WORK TO BE COMPLETED
Take from the material every line containing the string "because" and copy it.

MATERIAL FOR THIS TASK
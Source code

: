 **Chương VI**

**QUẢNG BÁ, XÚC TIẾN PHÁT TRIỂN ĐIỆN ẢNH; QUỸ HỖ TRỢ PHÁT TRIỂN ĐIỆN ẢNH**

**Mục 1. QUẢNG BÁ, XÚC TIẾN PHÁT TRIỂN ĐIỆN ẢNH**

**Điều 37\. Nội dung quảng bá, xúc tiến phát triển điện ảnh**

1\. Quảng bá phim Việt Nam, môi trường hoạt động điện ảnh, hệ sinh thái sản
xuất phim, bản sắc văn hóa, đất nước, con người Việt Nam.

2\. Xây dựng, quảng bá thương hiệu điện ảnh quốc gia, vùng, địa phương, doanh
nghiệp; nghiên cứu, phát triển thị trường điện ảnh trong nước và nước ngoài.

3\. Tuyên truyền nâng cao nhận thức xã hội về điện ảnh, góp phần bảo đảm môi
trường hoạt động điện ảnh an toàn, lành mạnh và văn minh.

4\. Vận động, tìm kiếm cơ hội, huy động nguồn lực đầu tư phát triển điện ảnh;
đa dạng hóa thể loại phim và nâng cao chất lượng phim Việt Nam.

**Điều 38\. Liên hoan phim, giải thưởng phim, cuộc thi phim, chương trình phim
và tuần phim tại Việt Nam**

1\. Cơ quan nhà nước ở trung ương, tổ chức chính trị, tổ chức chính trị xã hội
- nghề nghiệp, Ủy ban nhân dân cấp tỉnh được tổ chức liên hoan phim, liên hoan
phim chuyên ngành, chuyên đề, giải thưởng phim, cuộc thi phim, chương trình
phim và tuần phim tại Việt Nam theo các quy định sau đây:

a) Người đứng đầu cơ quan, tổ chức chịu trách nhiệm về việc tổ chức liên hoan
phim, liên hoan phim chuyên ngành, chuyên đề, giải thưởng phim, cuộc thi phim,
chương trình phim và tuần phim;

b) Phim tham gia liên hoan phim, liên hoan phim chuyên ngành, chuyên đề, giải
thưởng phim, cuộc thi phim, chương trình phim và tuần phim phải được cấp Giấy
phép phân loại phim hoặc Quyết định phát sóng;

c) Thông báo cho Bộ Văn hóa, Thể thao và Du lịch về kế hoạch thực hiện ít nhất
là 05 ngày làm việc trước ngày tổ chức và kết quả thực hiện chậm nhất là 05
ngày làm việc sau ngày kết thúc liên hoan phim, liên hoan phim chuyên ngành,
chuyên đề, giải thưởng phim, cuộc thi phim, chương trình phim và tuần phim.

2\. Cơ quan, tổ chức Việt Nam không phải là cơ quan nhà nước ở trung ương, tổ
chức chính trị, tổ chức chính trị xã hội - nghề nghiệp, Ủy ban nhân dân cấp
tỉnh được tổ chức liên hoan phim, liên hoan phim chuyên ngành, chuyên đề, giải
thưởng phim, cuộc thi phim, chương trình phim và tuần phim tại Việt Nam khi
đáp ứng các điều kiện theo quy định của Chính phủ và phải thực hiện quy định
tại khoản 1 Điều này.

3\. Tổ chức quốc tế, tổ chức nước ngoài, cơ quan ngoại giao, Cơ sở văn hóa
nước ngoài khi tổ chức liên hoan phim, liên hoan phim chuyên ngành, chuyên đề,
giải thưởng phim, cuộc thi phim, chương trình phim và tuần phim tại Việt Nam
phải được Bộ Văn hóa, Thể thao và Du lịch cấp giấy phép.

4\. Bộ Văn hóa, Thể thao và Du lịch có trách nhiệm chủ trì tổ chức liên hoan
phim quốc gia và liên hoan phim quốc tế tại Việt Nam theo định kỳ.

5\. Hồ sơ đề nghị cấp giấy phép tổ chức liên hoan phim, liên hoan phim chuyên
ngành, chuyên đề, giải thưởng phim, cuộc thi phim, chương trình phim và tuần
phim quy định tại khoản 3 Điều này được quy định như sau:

---

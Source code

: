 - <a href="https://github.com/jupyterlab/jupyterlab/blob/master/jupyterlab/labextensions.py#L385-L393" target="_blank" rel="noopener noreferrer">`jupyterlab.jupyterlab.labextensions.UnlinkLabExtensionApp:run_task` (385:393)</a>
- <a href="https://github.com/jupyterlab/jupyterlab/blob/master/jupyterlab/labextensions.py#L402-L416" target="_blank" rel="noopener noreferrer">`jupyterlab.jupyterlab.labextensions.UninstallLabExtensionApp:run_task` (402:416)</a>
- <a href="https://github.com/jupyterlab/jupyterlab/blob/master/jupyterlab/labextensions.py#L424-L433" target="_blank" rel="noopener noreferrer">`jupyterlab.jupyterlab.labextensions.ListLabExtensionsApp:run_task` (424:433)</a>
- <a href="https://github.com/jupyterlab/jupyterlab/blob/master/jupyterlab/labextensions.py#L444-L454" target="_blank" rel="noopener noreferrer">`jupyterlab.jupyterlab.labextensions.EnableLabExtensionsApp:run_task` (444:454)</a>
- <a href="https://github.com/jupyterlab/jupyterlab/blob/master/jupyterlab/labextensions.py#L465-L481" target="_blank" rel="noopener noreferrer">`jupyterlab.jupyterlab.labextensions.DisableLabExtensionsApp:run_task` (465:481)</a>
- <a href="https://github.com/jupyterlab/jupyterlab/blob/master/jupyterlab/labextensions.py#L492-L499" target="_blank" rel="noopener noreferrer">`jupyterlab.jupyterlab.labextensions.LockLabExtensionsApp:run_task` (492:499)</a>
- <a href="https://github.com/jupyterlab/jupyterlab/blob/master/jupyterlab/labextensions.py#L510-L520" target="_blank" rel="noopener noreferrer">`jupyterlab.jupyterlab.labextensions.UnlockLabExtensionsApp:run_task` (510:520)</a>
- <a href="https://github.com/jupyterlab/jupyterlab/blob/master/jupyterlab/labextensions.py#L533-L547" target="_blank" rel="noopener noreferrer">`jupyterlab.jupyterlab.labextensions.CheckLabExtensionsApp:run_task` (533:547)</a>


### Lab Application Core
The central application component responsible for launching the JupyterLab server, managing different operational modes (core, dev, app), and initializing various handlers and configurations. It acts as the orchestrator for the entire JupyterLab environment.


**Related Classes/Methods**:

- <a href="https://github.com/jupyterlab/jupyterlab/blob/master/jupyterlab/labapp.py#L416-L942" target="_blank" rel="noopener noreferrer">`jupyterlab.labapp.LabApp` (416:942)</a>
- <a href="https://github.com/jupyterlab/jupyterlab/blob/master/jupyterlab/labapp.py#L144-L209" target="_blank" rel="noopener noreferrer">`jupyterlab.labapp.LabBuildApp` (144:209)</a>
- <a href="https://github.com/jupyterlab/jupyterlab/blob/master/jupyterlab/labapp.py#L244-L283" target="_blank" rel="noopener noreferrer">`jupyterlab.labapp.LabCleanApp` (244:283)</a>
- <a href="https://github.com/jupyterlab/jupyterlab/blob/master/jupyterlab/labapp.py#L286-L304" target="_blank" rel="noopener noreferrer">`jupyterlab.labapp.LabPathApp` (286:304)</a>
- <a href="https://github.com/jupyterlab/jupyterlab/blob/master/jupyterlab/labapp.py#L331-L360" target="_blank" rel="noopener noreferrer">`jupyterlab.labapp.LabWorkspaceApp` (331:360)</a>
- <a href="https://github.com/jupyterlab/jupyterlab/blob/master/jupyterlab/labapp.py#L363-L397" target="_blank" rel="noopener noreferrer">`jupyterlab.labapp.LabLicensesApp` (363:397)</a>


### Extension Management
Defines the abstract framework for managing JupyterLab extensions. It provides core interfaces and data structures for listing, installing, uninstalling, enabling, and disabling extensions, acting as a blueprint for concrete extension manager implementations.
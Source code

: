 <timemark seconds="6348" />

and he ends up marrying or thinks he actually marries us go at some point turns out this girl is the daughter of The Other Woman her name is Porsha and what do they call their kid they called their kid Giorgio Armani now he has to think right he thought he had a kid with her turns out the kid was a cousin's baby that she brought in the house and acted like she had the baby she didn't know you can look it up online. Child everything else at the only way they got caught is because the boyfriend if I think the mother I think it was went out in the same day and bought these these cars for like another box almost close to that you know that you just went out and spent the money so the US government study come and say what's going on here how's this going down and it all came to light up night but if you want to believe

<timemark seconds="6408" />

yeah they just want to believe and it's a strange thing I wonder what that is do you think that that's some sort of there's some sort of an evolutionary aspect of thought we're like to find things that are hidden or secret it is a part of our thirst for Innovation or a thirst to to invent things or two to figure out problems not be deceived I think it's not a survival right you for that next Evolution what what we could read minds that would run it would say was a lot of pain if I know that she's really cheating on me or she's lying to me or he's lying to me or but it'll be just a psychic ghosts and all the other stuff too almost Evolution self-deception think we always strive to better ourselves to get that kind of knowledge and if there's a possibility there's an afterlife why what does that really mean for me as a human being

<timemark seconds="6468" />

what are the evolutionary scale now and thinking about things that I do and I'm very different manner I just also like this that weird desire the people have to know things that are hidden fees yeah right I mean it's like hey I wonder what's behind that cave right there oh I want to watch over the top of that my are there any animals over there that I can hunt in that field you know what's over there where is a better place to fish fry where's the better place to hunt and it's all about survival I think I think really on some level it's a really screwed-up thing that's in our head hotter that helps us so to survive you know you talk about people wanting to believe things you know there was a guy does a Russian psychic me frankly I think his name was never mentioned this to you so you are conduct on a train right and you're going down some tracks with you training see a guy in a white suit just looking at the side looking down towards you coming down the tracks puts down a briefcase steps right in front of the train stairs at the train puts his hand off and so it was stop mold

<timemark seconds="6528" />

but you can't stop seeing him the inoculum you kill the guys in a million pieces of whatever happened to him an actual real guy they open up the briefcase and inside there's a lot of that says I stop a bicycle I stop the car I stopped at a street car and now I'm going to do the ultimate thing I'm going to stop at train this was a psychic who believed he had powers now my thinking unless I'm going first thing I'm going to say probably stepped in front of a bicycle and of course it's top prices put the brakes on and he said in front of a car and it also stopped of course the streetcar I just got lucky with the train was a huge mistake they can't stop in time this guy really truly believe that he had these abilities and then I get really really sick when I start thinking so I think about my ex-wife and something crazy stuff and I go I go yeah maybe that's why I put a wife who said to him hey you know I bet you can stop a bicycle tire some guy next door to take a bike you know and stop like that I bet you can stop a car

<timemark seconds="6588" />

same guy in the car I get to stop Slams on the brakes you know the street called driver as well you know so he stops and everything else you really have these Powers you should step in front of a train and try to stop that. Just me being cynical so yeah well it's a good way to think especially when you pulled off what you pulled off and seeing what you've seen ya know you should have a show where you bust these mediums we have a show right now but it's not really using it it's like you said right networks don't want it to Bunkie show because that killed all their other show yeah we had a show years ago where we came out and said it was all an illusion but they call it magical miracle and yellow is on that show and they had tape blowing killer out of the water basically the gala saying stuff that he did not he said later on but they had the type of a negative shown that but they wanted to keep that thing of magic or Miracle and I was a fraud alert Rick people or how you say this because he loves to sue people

EXPECTED ANSWER
and he ends up marrying or thinks he actually marries us go at some point turns out this girl is the daughter of The Other Woman her name is Porsha and what do they call their kid they called their kid Giorgio Armani now he has to think right he thought he had a kid with her turns out the kid was a cousin's baby that she brought in the house and acted like she had the baby she didn't know you can look it up online. Child everything else at the only way they got caught is because the boyfriend if I think the mother I think it was went out in the same day and bought these these cars for like another box almost close to that you know that you just went out and spent the money so the US government study come and say what's going on here how's this going down and it all came to light up night but if you want to believe
same guy in the car I get to stop Slams on the brakes you know the street called driver as well you know so he stops and everything else you really have these Powers you should step in front of a train and try to stop that. Just me being cynical so yeah well it's a good way to think especially when you pulled off what you pulled off and seeing what you've seen ya know you should have a show where you bust these mediums we have a show right now but it's not really using it it's like you said right networks don't want it to Bunkie show because that killed all their other show yeah we had a show years ago where we came out and said it was all an illusion but they call it magical miracle and yellow is on that show and they had tape blowing killer out of the water basically the gala saying stuff that he did not he said later on but they had the type of a negative shown that but they wanted to keep that thing of magic or Miracle and I was a fraud alert Rick people or how you say this because he loves to sue people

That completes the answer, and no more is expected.